Only these lines of the data below are wanted: the one with "it to paper.", the one with "that point onward.", and any lines between them, each repeated exactly.

(Items from a dataset)
########################################

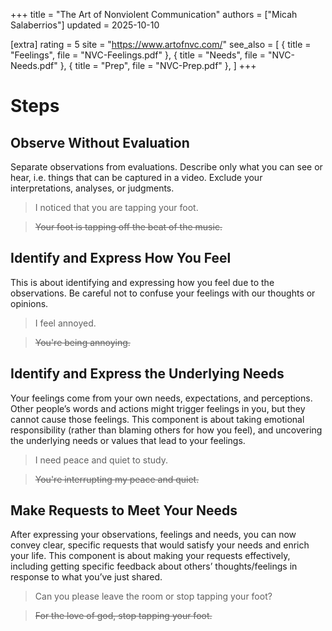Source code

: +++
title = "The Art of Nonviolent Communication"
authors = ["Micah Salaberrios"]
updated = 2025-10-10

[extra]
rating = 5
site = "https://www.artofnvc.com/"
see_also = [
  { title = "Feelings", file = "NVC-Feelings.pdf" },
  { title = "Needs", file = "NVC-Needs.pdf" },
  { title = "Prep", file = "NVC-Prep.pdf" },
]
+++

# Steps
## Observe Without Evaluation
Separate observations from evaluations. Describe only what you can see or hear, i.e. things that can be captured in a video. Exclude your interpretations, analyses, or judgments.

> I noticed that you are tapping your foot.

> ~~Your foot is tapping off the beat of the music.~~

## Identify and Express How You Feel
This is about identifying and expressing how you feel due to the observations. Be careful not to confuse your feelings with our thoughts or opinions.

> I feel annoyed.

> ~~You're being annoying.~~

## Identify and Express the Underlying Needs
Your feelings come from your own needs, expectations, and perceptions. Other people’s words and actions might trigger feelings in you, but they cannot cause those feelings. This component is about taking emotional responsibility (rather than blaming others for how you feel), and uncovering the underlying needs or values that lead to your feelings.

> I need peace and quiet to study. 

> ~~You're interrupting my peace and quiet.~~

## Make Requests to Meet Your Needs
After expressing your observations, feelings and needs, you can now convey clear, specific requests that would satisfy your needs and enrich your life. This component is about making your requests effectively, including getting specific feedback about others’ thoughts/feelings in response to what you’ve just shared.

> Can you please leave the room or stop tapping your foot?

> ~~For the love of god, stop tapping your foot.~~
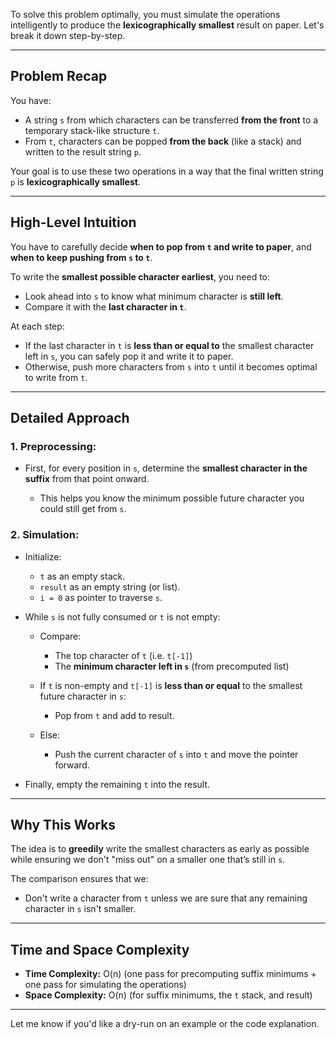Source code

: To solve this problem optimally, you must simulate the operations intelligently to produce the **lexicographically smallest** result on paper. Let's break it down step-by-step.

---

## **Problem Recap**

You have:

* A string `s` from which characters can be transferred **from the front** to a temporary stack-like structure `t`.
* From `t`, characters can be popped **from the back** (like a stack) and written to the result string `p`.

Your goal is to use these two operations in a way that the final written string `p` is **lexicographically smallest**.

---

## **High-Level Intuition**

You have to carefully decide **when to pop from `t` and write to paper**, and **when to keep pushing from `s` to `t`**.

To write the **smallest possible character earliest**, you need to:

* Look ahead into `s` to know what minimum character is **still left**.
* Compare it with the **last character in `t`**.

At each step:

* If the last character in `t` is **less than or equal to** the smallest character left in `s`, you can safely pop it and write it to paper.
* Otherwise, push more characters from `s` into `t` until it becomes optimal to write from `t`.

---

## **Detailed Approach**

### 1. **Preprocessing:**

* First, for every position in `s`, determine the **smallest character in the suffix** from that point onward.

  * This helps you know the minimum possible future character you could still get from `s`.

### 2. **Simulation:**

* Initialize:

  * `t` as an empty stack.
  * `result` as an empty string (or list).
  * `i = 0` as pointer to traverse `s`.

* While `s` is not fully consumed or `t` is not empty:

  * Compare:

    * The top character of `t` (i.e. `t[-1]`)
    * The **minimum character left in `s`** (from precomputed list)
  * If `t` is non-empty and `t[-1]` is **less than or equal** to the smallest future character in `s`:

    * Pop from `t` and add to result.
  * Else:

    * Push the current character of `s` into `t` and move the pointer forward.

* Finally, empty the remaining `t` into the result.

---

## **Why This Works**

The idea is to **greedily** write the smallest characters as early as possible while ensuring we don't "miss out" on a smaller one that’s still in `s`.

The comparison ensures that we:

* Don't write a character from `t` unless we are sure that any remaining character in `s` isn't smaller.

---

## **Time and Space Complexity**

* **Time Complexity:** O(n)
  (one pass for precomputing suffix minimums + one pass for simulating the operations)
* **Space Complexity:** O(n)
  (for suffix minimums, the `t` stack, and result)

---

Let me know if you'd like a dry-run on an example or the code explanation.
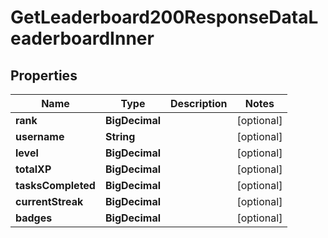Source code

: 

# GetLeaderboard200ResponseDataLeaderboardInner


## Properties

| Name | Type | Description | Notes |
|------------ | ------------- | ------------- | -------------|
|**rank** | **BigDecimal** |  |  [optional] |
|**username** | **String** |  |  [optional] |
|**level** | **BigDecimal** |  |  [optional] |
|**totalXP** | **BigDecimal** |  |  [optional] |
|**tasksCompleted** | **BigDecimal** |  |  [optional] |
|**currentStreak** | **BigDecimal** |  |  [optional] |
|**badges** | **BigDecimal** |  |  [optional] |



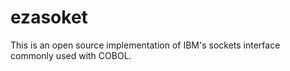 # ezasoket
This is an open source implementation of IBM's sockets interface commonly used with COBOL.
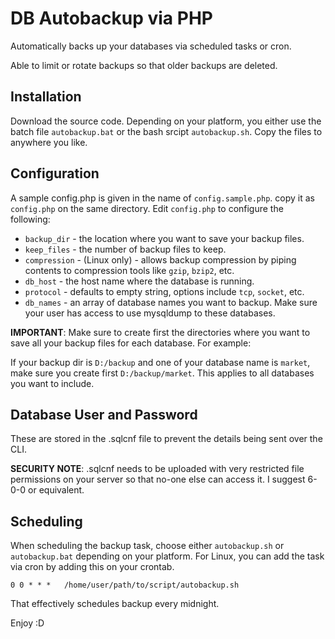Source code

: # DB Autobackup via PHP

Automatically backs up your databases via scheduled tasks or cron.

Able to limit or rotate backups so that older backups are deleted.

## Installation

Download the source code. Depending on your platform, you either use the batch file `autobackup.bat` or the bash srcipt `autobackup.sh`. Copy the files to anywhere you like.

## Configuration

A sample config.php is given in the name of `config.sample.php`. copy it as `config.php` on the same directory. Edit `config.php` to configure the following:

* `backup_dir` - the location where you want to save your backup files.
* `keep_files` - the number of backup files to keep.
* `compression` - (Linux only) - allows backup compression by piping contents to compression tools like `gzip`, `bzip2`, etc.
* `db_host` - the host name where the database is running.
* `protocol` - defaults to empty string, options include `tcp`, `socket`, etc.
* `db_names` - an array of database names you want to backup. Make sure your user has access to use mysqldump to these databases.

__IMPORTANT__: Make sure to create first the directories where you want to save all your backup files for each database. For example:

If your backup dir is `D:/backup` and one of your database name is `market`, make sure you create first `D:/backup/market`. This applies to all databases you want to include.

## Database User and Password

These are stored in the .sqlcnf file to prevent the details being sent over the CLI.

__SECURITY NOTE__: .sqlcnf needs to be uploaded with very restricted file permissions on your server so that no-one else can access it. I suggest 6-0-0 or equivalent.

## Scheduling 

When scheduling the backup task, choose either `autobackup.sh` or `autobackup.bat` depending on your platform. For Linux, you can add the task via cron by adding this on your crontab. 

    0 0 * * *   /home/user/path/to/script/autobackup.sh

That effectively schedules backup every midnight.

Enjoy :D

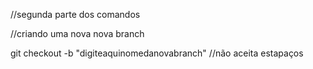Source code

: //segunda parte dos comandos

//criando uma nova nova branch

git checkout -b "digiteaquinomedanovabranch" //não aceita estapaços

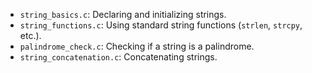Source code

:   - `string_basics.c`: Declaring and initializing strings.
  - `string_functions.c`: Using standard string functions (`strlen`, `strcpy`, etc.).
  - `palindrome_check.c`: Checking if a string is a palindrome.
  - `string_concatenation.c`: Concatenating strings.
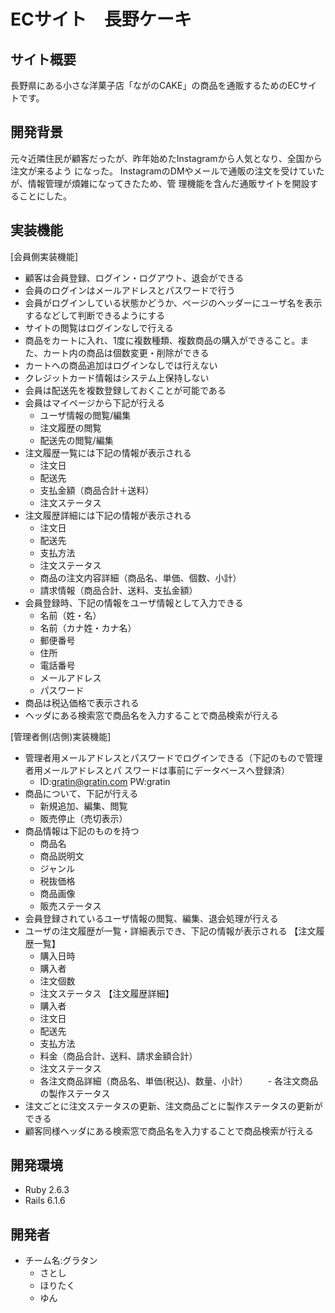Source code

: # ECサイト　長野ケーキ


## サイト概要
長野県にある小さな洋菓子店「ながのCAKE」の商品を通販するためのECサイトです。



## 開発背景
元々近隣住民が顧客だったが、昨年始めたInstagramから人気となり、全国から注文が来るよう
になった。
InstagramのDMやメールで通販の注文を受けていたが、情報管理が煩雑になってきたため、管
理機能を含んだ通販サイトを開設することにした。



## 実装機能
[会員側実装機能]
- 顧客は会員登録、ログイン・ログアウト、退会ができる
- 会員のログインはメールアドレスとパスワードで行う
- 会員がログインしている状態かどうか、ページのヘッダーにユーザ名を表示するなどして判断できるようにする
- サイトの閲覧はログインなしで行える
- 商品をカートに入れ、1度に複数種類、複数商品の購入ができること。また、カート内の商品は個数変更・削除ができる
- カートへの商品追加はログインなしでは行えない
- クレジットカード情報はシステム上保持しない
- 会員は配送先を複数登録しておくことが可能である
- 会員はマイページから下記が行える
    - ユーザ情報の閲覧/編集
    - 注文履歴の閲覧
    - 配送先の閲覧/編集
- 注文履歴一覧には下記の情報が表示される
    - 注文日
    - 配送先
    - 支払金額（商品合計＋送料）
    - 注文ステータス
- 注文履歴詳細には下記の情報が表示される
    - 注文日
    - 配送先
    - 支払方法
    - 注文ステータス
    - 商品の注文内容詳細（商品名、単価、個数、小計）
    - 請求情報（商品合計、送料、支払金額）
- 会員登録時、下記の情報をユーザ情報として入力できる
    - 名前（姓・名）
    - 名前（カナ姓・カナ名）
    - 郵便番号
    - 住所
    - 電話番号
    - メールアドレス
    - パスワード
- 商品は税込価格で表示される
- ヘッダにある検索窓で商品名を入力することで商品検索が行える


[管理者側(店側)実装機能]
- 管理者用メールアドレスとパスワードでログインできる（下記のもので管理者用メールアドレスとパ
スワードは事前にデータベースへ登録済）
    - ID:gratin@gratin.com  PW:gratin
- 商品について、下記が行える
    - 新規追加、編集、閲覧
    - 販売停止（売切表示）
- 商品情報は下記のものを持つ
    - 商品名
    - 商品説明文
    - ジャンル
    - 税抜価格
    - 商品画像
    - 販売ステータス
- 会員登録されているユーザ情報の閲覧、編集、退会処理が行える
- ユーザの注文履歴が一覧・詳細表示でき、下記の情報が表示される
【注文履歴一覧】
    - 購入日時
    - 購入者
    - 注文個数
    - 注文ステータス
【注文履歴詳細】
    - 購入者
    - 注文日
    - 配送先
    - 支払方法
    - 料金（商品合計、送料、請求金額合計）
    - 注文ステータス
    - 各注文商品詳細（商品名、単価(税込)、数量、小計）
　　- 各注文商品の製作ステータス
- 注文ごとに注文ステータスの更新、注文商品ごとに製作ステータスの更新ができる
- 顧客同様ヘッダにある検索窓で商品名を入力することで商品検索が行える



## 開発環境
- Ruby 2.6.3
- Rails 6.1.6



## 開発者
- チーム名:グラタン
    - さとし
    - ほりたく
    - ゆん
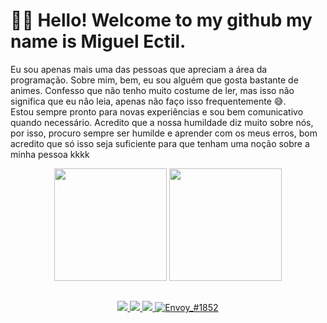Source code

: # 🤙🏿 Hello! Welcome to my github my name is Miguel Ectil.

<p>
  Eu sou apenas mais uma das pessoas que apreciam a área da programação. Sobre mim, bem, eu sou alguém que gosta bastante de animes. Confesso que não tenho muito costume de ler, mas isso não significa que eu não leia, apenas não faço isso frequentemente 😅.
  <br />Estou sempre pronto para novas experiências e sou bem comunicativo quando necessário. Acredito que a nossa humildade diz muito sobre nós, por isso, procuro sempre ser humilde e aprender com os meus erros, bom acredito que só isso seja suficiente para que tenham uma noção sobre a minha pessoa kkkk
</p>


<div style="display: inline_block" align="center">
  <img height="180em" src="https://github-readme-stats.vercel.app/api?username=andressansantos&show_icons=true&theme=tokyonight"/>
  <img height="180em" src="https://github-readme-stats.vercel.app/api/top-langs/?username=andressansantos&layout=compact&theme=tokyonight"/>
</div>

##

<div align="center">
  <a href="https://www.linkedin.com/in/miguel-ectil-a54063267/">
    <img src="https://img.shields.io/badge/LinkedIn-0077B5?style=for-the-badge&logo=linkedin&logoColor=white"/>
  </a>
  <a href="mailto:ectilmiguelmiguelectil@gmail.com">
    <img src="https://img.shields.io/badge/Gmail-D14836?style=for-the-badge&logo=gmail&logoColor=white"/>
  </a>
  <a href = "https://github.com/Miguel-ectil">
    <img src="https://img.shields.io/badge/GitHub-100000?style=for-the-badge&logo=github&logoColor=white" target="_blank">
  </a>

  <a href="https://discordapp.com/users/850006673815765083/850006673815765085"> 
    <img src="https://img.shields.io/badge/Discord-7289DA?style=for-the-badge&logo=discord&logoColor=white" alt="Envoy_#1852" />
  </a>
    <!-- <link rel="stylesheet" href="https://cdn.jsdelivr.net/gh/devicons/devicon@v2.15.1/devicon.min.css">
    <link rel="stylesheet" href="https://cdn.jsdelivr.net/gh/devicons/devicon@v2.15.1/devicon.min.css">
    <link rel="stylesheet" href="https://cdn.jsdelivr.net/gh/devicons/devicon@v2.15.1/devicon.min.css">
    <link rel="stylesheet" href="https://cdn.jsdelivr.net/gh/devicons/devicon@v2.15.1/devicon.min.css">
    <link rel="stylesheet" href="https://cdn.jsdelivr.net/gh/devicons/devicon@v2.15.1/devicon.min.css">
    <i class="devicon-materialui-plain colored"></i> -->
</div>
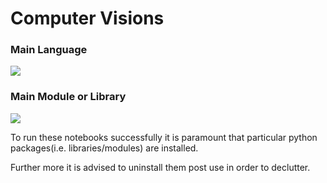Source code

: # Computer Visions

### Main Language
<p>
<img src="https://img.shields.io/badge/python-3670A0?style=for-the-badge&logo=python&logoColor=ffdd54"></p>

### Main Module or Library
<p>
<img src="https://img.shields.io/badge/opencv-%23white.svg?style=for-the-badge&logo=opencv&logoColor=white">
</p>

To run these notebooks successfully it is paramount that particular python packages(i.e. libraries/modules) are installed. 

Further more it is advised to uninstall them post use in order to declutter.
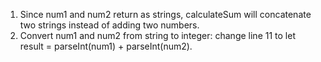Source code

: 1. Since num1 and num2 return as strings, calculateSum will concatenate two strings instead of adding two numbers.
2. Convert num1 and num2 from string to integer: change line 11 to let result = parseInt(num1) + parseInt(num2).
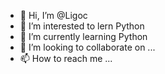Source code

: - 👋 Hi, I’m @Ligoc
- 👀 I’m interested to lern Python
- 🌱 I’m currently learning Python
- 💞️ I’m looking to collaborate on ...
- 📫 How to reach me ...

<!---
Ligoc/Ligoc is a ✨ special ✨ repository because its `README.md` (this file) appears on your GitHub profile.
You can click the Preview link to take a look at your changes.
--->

########################################

EXERCISE SOLUTION:
* If the last character in `t` is **less than or equal to** the smallest character left in `s`, you can safely pop it and write it to paper.
* Otherwise, push more characters from `s` into `t` until it becomes optimal to write from `t`.

---

## **Detailed Approach**

### 1. **Preprocessing:**

* First, for every position in `s`, determine the **smallest character in the suffix** from that point onward.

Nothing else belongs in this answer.